◆ **Your objective**
Looking at the data that follows, count the lines containing the word "comptes" and write down only that count.

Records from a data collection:
****************
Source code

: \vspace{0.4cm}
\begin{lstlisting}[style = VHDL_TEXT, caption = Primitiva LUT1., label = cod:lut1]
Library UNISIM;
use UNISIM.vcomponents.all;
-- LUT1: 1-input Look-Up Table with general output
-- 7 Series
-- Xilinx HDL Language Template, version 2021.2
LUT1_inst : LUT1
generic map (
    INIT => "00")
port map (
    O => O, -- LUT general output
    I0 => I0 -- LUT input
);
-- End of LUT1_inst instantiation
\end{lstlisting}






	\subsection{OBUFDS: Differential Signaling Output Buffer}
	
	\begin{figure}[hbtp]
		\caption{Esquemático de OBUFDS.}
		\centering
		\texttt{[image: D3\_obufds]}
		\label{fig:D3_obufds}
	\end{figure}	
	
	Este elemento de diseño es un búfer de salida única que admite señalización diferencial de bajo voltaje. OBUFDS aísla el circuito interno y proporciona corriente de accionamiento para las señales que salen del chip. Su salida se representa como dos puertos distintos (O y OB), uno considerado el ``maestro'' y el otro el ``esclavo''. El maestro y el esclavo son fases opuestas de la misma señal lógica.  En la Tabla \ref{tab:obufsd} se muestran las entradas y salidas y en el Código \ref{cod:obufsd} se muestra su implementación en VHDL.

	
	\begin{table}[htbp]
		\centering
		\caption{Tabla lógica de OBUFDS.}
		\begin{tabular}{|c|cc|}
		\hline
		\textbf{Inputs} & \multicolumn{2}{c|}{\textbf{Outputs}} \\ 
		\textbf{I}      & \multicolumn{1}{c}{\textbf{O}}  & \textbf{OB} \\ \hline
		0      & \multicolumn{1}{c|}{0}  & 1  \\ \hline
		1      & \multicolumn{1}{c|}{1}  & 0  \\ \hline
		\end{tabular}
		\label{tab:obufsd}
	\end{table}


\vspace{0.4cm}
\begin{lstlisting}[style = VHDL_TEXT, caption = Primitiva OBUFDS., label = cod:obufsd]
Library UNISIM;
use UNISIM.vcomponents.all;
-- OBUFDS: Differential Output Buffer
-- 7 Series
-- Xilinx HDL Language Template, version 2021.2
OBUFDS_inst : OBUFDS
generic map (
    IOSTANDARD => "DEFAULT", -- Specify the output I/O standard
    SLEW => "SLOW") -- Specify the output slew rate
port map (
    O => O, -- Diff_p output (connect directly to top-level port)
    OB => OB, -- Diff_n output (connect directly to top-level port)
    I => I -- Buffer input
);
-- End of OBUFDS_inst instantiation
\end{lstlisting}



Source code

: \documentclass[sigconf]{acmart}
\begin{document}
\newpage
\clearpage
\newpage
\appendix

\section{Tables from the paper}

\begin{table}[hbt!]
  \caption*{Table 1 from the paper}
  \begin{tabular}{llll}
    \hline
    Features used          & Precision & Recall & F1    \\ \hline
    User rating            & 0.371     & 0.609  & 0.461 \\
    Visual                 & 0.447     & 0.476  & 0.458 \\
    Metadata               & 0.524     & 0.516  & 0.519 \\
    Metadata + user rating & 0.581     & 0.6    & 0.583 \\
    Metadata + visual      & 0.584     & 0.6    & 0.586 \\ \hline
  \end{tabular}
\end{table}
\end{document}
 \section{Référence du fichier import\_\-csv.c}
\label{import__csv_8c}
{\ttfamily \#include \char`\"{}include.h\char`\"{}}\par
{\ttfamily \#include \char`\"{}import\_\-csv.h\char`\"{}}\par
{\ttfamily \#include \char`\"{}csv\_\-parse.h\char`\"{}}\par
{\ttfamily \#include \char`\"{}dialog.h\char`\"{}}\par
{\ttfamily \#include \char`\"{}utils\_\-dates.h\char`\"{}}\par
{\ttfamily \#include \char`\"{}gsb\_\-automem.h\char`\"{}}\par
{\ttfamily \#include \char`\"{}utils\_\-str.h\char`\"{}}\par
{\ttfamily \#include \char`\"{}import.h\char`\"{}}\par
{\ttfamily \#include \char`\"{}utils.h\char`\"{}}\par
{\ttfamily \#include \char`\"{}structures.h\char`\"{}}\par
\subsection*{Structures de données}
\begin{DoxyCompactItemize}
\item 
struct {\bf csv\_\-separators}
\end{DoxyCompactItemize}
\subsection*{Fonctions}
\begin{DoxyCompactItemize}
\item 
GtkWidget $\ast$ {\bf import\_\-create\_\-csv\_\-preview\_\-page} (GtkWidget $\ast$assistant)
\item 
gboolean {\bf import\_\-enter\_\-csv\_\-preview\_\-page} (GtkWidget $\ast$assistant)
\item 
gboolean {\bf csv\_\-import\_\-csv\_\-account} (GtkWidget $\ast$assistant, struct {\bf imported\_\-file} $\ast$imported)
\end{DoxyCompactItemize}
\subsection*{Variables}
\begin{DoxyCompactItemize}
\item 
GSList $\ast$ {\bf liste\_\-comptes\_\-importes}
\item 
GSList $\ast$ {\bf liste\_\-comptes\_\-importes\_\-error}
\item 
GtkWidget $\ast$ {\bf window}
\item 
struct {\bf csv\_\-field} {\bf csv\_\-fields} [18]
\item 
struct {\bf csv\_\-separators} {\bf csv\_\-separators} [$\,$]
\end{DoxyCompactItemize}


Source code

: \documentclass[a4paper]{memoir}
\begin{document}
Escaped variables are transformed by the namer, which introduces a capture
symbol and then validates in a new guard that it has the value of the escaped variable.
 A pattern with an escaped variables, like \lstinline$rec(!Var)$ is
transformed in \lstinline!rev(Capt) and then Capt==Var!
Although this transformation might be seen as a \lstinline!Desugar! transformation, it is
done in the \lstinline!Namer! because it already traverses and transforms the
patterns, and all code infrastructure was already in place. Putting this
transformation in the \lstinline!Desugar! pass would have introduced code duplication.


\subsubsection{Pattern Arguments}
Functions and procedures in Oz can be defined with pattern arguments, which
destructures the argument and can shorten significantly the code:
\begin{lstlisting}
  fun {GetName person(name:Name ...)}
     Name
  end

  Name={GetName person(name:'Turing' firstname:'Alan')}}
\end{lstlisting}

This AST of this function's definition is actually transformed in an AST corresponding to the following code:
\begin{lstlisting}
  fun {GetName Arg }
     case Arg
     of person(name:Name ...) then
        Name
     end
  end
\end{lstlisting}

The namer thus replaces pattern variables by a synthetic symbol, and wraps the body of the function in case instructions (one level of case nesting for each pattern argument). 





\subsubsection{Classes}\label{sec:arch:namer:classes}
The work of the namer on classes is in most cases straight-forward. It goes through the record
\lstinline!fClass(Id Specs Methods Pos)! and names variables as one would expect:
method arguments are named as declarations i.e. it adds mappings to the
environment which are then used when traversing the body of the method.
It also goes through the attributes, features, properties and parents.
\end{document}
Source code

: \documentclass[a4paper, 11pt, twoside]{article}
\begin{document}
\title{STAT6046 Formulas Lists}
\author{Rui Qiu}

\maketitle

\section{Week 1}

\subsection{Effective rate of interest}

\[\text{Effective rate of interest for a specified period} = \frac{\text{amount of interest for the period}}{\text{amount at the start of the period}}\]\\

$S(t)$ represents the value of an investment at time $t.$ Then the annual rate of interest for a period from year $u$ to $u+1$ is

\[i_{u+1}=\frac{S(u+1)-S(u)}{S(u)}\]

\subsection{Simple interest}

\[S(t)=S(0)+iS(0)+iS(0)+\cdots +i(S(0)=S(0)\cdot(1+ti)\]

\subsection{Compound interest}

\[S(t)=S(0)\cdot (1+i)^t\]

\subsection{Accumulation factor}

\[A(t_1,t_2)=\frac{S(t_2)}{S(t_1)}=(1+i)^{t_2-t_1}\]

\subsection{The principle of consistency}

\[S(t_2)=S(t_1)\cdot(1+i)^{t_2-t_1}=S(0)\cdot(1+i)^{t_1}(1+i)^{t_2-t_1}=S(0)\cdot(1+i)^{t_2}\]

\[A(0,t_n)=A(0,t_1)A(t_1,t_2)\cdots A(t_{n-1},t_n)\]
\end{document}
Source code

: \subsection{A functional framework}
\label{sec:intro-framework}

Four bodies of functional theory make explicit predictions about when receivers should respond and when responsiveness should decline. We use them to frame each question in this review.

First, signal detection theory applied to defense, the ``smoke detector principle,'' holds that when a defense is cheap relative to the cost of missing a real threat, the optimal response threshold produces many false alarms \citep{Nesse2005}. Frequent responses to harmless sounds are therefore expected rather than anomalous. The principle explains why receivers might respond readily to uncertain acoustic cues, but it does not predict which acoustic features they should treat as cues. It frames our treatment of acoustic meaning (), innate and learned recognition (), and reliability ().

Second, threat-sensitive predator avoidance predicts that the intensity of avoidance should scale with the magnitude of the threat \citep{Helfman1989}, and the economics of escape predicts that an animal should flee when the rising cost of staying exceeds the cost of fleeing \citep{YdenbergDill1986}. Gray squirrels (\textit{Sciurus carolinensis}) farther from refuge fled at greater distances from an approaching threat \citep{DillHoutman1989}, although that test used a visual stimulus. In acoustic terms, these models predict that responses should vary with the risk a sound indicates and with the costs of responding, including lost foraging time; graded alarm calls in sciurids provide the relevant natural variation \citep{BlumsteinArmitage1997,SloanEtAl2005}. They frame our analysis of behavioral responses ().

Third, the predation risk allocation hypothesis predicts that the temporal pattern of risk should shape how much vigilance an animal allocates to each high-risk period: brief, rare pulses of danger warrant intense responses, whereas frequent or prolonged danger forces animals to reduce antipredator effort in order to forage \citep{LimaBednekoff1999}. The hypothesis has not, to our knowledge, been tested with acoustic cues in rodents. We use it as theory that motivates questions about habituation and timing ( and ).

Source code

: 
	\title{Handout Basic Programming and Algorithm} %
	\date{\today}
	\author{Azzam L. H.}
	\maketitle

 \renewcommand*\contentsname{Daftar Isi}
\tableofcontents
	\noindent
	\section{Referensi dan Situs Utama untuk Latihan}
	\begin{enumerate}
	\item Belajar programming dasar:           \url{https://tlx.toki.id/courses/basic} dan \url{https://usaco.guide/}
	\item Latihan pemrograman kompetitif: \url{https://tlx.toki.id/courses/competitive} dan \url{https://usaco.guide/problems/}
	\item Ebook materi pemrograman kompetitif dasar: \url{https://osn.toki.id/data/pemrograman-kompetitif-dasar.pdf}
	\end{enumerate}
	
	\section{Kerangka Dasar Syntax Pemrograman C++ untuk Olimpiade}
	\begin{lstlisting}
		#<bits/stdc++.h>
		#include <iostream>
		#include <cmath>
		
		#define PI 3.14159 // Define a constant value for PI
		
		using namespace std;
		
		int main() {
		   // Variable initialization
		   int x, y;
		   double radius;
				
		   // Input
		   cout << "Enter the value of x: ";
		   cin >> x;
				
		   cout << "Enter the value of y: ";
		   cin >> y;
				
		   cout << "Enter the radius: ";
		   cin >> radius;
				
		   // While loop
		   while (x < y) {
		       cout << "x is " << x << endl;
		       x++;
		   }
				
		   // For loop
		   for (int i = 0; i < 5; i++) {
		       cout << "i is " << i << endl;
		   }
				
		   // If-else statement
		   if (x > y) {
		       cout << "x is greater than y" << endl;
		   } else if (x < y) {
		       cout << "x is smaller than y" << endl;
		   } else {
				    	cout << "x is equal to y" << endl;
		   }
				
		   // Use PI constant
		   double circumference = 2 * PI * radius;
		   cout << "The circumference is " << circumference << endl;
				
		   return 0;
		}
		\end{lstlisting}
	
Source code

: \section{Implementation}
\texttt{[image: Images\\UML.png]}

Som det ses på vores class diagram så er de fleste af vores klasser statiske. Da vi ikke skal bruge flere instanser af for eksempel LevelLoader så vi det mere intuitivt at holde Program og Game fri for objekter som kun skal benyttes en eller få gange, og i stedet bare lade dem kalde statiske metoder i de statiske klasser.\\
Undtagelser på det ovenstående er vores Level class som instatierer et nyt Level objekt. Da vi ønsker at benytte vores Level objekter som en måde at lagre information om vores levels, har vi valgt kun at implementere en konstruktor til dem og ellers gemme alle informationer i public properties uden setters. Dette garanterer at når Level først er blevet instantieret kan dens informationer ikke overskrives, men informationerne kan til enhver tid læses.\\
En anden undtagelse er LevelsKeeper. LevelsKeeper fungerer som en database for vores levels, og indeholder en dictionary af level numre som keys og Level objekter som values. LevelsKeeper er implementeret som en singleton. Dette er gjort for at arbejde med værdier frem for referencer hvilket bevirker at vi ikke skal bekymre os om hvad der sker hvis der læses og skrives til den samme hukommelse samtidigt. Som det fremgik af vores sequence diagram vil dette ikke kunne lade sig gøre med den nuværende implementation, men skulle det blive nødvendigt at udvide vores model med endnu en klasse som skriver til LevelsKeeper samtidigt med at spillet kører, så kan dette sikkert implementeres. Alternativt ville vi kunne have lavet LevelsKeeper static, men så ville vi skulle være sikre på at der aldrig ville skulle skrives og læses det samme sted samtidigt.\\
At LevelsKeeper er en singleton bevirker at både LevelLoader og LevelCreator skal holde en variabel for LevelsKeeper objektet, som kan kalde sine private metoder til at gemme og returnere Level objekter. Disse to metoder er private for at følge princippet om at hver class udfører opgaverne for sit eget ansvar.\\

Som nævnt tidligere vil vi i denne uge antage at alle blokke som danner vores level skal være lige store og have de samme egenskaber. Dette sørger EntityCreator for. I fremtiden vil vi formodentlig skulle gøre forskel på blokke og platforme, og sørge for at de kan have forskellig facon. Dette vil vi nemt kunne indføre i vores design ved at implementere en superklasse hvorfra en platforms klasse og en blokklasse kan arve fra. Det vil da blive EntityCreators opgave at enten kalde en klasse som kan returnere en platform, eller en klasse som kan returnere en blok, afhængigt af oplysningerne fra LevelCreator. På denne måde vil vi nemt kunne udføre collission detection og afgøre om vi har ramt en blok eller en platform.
****************
◆ **Reply to the exercise**
2